Various efficient-ish sequence types for PureScript.
The implementations are based on 2-3 finger trees, as described in the paper Finger Trees: A Simple General-Purpose Data Structure, Ralf Hinze and Ross Paterson, Journal of Functional Programming 16:2 (2006) pp 197-217.
Big props also go to taku0 who did most of the initial work on this.
Documentation is published on
Pursuit.

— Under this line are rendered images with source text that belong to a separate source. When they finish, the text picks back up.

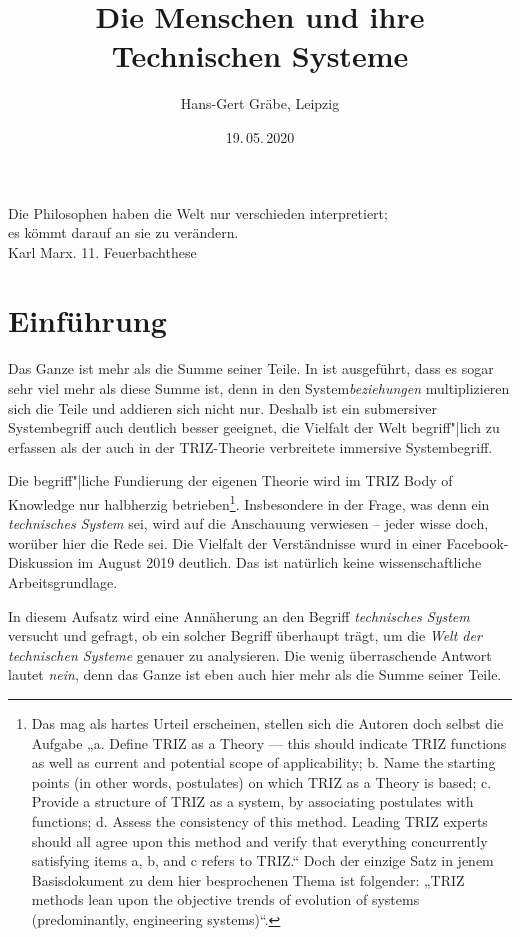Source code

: \documentclass[12pt,a4paper]{article}
\title{Die Menschen und ihre Technischen Systeme}
\author{Hans-Gert Gräbe, Leipzig}
\date{19.\,05.\,2020}
\begin{document}
\maketitle

\begin{flushright}
  Die Philosophen haben die Welt nur verschieden interpretiert;\\ es kömmt
  darauf an sie zu verändern.\\ Karl Marx. 11. Feuerbachthese
\end{flushright}

\section{Einführung}

Das Ganze ist mehr als die Summe seiner Teile. In \cite{Graebe2020} ist
ausgeführt, dass es sogar sehr viel mehr als diese Summe ist, denn in den
System\emph{beziehungen} multiplizieren sich die Teile und addieren sich nicht
nur.  Deshalb ist ein submersiver Systembegriff auch deutlich besser geeignet,
die Vielfalt der Welt begriff"|lich zu erfassen als der auch in der
TRIZ-Theorie verbreitete immersive Systembegriff.

Die begriff"|liche Fundierung der eigenen Theorie wird im TRIZ Body of
Knowledge \cite{TBK-2007} nur halbherzig betrieben\footnote{Das mag als hartes
  Urteil erscheinen, stellen sich die Autoren doch selbst die Aufgabe „a.
  Define TRIZ as a Theory — this should indicate TRIZ functions as well as
  current and potential scope of applicability; b.  Name the starting points
  (in other words, postulates) on which TRIZ as a Theory is based; c.  Provide
  a structure of TRIZ as a system, by associating postulates with functions;
  d.  Assess the consistency of this method. Leading TRIZ experts should all
  agree upon this method and verify that everything concurrently satisfying
  items a, b, and c refers to TRIZ.“ Doch der einzige Satz in jenem
  Basisdokument zu dem hier besprochenen Thema ist folgender: „TRIZ methods
  lean upon the objective trends of evolution of systems (predominantly,
  engineering systems)“.}. Insbesondere in der Frage, was denn ein
\emph{technisches System} sei, wird auf die Anschauung verwiesen -- jeder
wisse doch, worüber hier die Rede sei. Die Vielfalt der Verständnisse wurd in
einer Facebook-Diskussion \cite{Graebe2019b} im August 2019 deutlich.  Das ist
natürlich keine wissenschaftliche Arbeitsgrundlage.

In diesem Aufsatz wird eine Annäherung an den Begriff \emph{technisches
  System} versucht und gefragt, ob ein solcher Begriff überhaupt trägt, um die
\emph{Welt der technischen Systeme} genauer zu analysieren.  Die wenig
überraschende Antwort lautet \emph{nein}, denn das Ganze ist eben auch hier
mehr als die Summe seiner Teile.
\end{document}
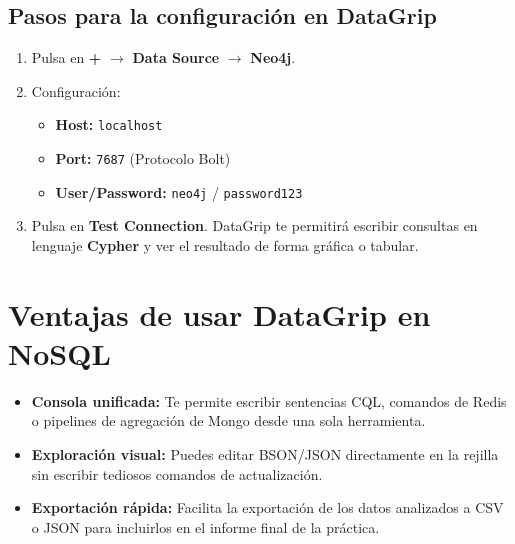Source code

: \documentclass[12pt,a4paper]{article}
\begin{document}
\subsection{Pasos para la configuración en DataGrip}
\begin{enumerate}
    \item Pulsa en \textbf{+} $\rightarrow$ \textbf{Data Source} $\rightarrow$ \textbf{Neo4j}.
    \item Configuración:
    \begin{itemize}
        \item \textbf{Host:} \texttt{localhost}
        \item \textbf{Port:} \texttt{7687} (Protocolo Bolt)
        \item \textbf{User/Password:} \texttt{neo4j} / \texttt{password123}
    \end{itemize}
    \item Pulsa en \textbf{Test Connection}. DataGrip te permitirá escribir consultas en lenguaje \textbf{Cypher} y ver el resultado de forma gráfica o tabular.
\end{enumerate}

\section{Ventajas de usar DataGrip en NoSQL}
\begin{itemize}
    \item \textbf{Consola unificada:} Te permite escribir sentencias CQL, comandos de Redis o pipelines de agregación de Mongo desde una sola herramienta.
    \item \textbf{Exploración visual:} Puedes editar BSON/JSON directamente en la rejilla sin escribir tediosos comandos de actualización.
    \item \textbf{Exportación rápida:} Facilita la exportación de los datos analizados a CSV o JSON para incluirlos en el informe final de la práctica.
\end{itemize}
\end{document}
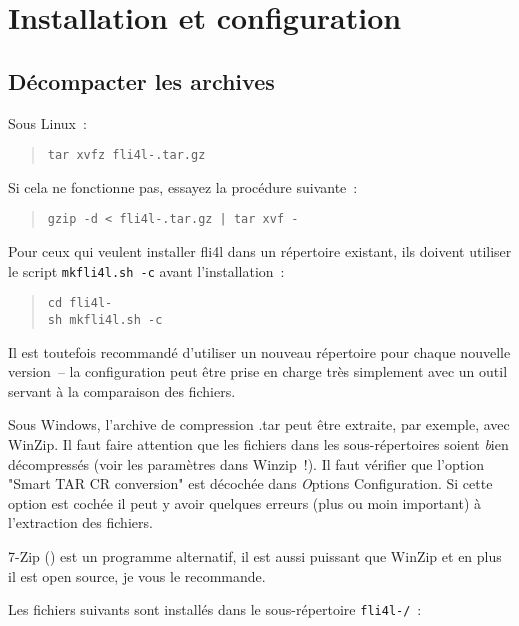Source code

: 
\chapter{Installation et configuration}

\section{Décompacter les archives}

Sous Linux~:

\begin{verse}\texttt{tar xvfz fli4l-\version.tar.gz}\end{verse}

\noindent Si cela ne fonctionne pas, essayez la procédure suivante~:

\begin{verse}\texttt{gzip -d < fli4l-\version.tar.gz | tar xvf -}\end{verse}

Pour ceux qui veulent installer fli4l dans un répertoire existant, ils doivent
utiliser le script \texttt{mkfli4l.sh -c} avant l'installation~:

\begin{verse}
    \texttt{cd fli4l-\version}\\
    \texttt{sh mkfli4l.sh -c}
\end{verse}

Il est toutefois recommandé d'utiliser un nouveau répertoire pour chaque nouvelle
version~-- la configuration peut être prise en charge très simplement avec un
outil servant à la comparaison des fichiers.

Sous Windows, l'archive de compression .tar peut être extraite, par exemple,
avec WinZip. Il faut faire attention que les fichiers dans les sous-répertoires
soient {\emph bien} décompressés (voir les paramètres dans Winzip~!). Il faut
vérifier que l'option "Smart TAR CR conversion" est décochée dans
{\emph Options \pfeil Configuration}. Si cette option est cochée il peut y avoir
quelques erreurs (plus ou moin important) à l'extraction des fichiers.

7-Zip () est un programme alternatif, il est
aussi puissant que WinZip et en plus il est open source, je vous le recommande.

Les fichiers suivants sont installés dans le sous-répertoire \texttt{fli4l-\version/}~:

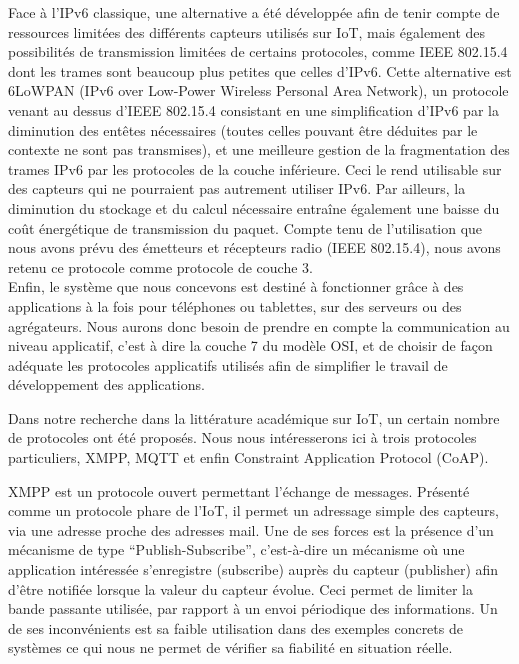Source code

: \documentclass{article}
\begin{document}
Face à l’IPv6 classique, une alternative a été développée afin de tenir compte de ressources limitées des différents capteurs utilisés sur IoT, mais également des possibilités de transmission limitées de certains protocoles, comme IEEE 802.15.4 dont les trames sont beaucoup plus petites que celles d’IPv6. Cette alternative est 6LoWPAN (IPv6 over Low-Power Wireless Personal Area Network), un protocole venant au dessus d’IEEE 802.15.4 consistant en une simplification d’IPv6 par la diminution des entêtes nécessaires (toutes celles pouvant être déduites par le contexte ne sont pas transmises), et une meilleure gestion de la fragmentation des trames IPv6 par les protocoles de la couche inférieure. Ceci le rend utilisable sur des capteurs qui ne pourraient pas autrement utiliser IPv6. Par ailleurs, la diminution du stockage et du calcul nécessaire entraîne également une baisse du coût énergétique de transmission du paquet. Compte tenu de l’utilisation que nous avons prévu des émetteurs et récepteurs radio (IEEE 802.15.4), nous avons retenu ce protocole comme protocole de couche 3.
\\

Enfin, le système que nous concevons est destiné à fonctionner grâce à des applications à la fois pour téléphones ou tablettes, sur des serveurs ou des agrégateurs. Nous aurons donc besoin de prendre en compte la communication au niveau applicatif, c’est à dire la couche 7 du modèle OSI, et de choisir de façon adéquate les protocoles applicatifs utilisés afin de simplifier le travail de développement des applications.

Dans notre recherche dans la littérature académique sur IoT, un certain nombre de protocoles ont été proposés. Nous nous intéresserons ici à trois protocoles particuliers, XMPP, MQTT et enfin Constraint Application Protocol (CoAP).

XMPP est un protocole ouvert permettant l’échange de messages. Présenté comme un protocole phare de l’IoT, il permet un adressage simple des capteurs, via une adresse proche des adresses mail. Une de ses forces est la présence d’un mécanisme de type “Publish-Subscribe”, c’est-à-dire un mécanisme où une application intéressée s’enregistre (subscribe) auprès du capteur (publisher) afin d’être notifiée lorsque la valeur du capteur évolue. Ceci permet de limiter la bande passante utilisée, par rapport à un envoi périodique des informations. Un de ses inconvénients est sa faible utilisation dans des exemples concrets de systèmes ce qui nous ne permet de vérifier sa fiabilité en situation réelle.
\end{document}
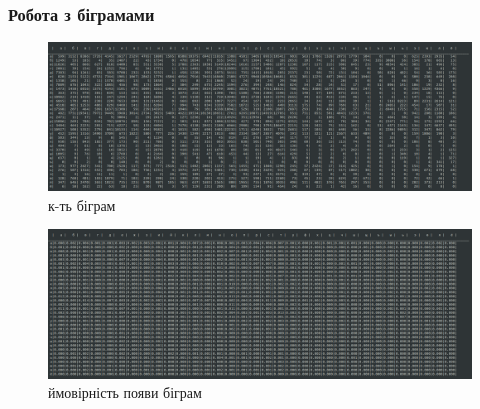 \documentclass[12pt]{article}
\begin{document}
\newpage
\subsubsection{Робота з біграмами}
\begin{figure}[htbp]
    \centering
    \includegraphics[width=1.0\textwidth]{screenshots/bigram_freq_without_space.png}
    \caption{к-ть біграм}
    \label{fig:screenshot}
\end{figure}
\begin{figure}[htbp]
    \centering
    \includegraphics[width=1.0\textwidth]{screenshots/bigram_prob_without_space.png}
    \caption{ймовірність появи біграм}
    \label{fig:screenshot}
\end{figure}
\end{document}
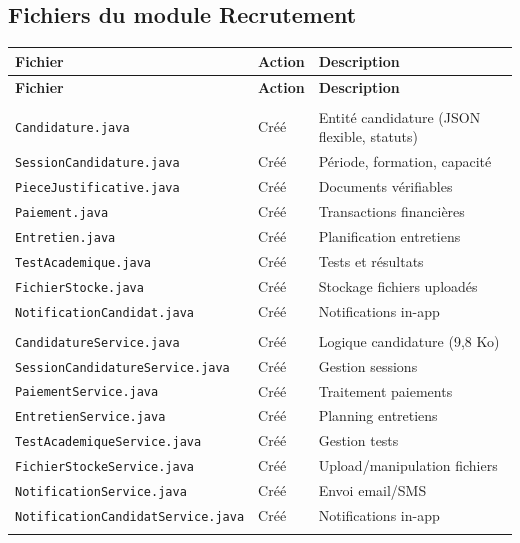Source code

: \documentclass[a4paper,12pt,french]{article}
\begin{document}
\subsection{Fichiers du module Recrutement}

\begin{center}
\begin{longtable}{|l|l|p{4cm}|}
\hline
\textbf{Fichier} & \textbf{Action} & \textbf{Description} \\
\hline
\endfirsthead
\hline
\textbf{Fichier} & \textbf{Action} & \textbf{Description} \\
\hline
\endhead
\addlinespace
\multicolumn{3}{|c|}{\textbf{Backend — Entités}} \\
\hline
\texttt{Candidature.java} & Créé & Entité candidature (JSON flexible, statuts) \\
\texttt{SessionCandidature.java} & Créé & Période, formation, capacité \\
\texttt{PieceJustificative.java} & Créé & Documents vérifiables \\
\texttt{Paiement.java} & Créé & Transactions financières \\
\texttt{Entretien.java} & Créé & Planification entretiens \\
\texttt{TestAcademique.java} & Créé & Tests et résultats \\
\texttt{FichierStocke.java} & Créé & Stockage fichiers uploadés \\
\texttt{NotificationCandidat.java} & Créé & Notifications in-app \\
\hline
\addlinespace
\multicolumn{3}{|c|}{\textbf{Backend — Services}} \\
\hline
\texttt{CandidatureService.java} & Créé & Logique candidature (9,8 Ko) \\
\texttt{SessionCandidatureService.java} & Créé & Gestion sessions \\
\texttt{PaiementService.java} & Créé & Traitement paiements \\
\texttt{EntretienService.java} & Créé & Planning entretiens \\
\texttt{TestAcademiqueService.java} & Créé & Gestion tests \\
\texttt{FichierStockeService.java} & Créé & Upload/manipulation fichiers \\
\texttt{NotificationService.java} & Créé & Envoi email/SMS \\
\texttt{NotificationCandidatService.java} & Créé & Notifications in-app \\
\hline
\addlinespace

\end{longtable}
\end{center}
\end{document}
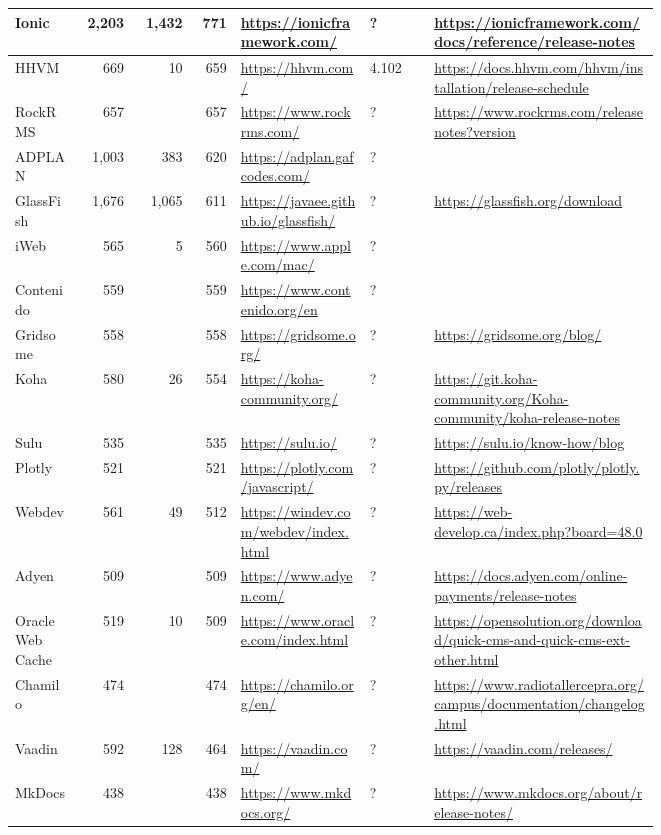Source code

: \begin{landscape}
\begin{longtable}{|p{0.1\linewidth}|r|r|r|p{0.2\linewidth}|p{0.1\linewidth}|p{0.35\linewidth}|}
		Ionic &2,203 &1,432 &771 &\url{https://ionicframework.com/} &? &\url{https://ionicframework.com/docs/reference/release-notes} \\\hline
		HHVM &669 &10 &659 &\url{https://hhvm.com/} &4.102 &\url{https://docs.hhvm.com/hhvm/installation/release-schedule} \\\hline
		RockRMS &657 & &657 &\url{https://www.rockrms.com/} &? &\url{https://www.rockrms.com/releasenotes?version} \\\hline
		ADPLAN &1,003 &383 &620 &\url{https://adplan.gafcodes.com/} &? & \\\hline
		GlassFish &1,676 &1,065 &611 &\url{https://javaee.github.io/glassfish/} &? &\url{https://glassfish.org/download} \\\hline
		iWeb &565 &5 &560 &\url{https://www.apple.com/mac/} &? & \\\hline
		Contenido &559 & &559 &\url{https://www.contenido.org/en} &? & \\\hline
		Gridsome &558 & &558 &\url{https://gridsome.org/} &? &\url{https://gridsome.org/blog/} \\\hline
		Koha &580 &26 &554 &\url{https://koha-community.org/} &? &\url{https://git.koha-community.org/Koha-community/koha-release-notes} \\\hline
		Sulu &535 & &535 &\url{https://sulu.io/} &? &\url{https://sulu.io/know-how/blog} \\\hline
		Plotly &521 & &521 &\url{https://plotly.com/javascript/} &? &\url{https://github.com/plotly/plotly.py/releases} \\\hline
		Webdev &561 &49 &512 &\url{https://windev.com/webdev/index.html} &? &\url{https://web-develop.ca/index.php?board=48.0} \\\hline
		Adyen &509 & &509 &\url{https://www.adyen.com/} &? &\url{https://docs.adyen.com/online-payments/release-notes} \\\hline
		Oracle Web Cache &519 &10 &509 &\url{https://www.oracle.com/index.html} &? &\url{https://opensolution.org/download/quick-cms-and-quick-cms-ext-other.html} \\\hline
		Chamilo &474 & &474 &\url{https://chamilo.org/en/} &? &\url{https://www.radiotallercepra.org/campus/documentation/changelog.html} \\\hline
		Vaadin &592 &128 &464 &\url{https://vaadin.com/} &? &\url{https://vaadin.com/releases/} \\\hline
		MkDocs &438 & &438 &\url{https://www.mkdocs.org/} &? &\url{https://www.mkdocs.org/about/release-notes/} \\\hline

\end{longtable}
\end{landscape}
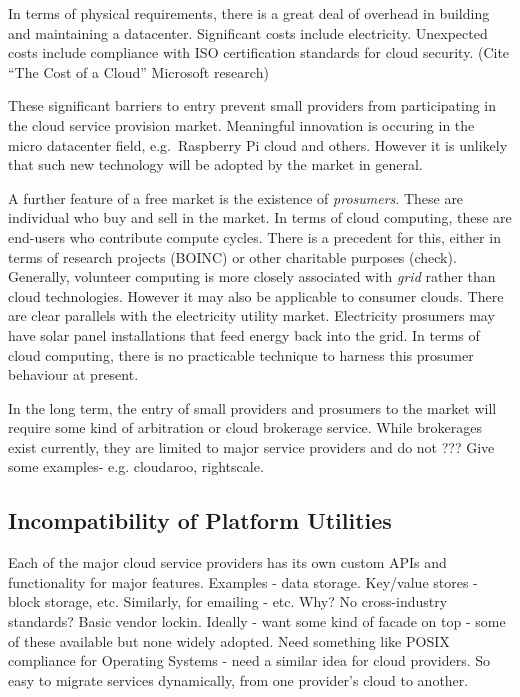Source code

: \documentclass[conference,10pt]{IEEEtran}
\begin{document}
In terms of physical requirements, there is a great deal of overhead in building and maintaining a datacenter. Significant costs include electricity. Unexpected costs include compliance with ISO certification standards for cloud security. (Cite ``The Cost of a Cloud'' Microsoft research)

These significant barriers to entry prevent small providers from participating in the cloud service provision market. Meaningful innovation is occuring in the micro datacenter field, e.g.\ Raspberry Pi cloud and others.
However it is unlikely that such new technology will be adopted by the market in general.


A further feature of a free market is the existence of \emph{prosumers}. These are individual who buy and sell in the market. In terms of cloud computing, these are end-users who contribute compute cycles. There is a precedent for this, either in terms of research projects (BOINC) or other charitable purposes (check). Generally, volunteer computing is more closely associated with \emph{grid} rather than cloud technologies. However it may also be applicable to consumer clouds. There are clear parallels with the electricity utility market. Electricity prosumers may have solar panel installations that feed energy back into the grid. In terms of cloud computing, there is no practicable technique to harness this prosumer behaviour at present.

In the long term, the entry of small providers and prosumers to the market will require some kind of arbitration or cloud brokerage service. While brokerages exist currently, they are limited to major service providers and do not 
???
Give some examples- e.g. cloudaroo, rightscale.


\subsection{Incompatibility of Platform Utilities}

Each of the major cloud service providers has its own custom APIs and functionality for major features. Examples - data storage. Key/value stores - block storage, etc. Similarly, for emailing - etc. 
Why? No cross-industry standards? 
Basic vendor lockin. Ideally - want some kind of facade on top - some of these available but none widely adopted. Need something like POSIX compliance for Operating Systems - need a similar idea for cloud providers.
So easy to migrate services dynamically, from one provider's cloud to another.
\end{document}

You
probably want one of Data.Sequence
, Data.Sequence.NonEmpty
, or
Data.Sequence.Ordered
. This package also provides Data.FingerTree
, which is
the common foundation with which these three types are implemented, and may
also be useful for implementing other data structures.
JavaScript's Array type is designed for use in an imperative programming environment, where anything can be mutated at any time. This means that reusing them is usually not possible. For example:
var as = [1,2,3]
var bs = as.concat([4,5,6])
bs[0] = 10
as[0]
should still be 1 after executing these statements. Therefore, concat
has to copy the whole array, and is therefore O(n + m), where n and m are the
lengths of the arguments.
However in PureScript, values are immutable. So we may take advantage of this
by writing functions that reuse parts of data structures where possible.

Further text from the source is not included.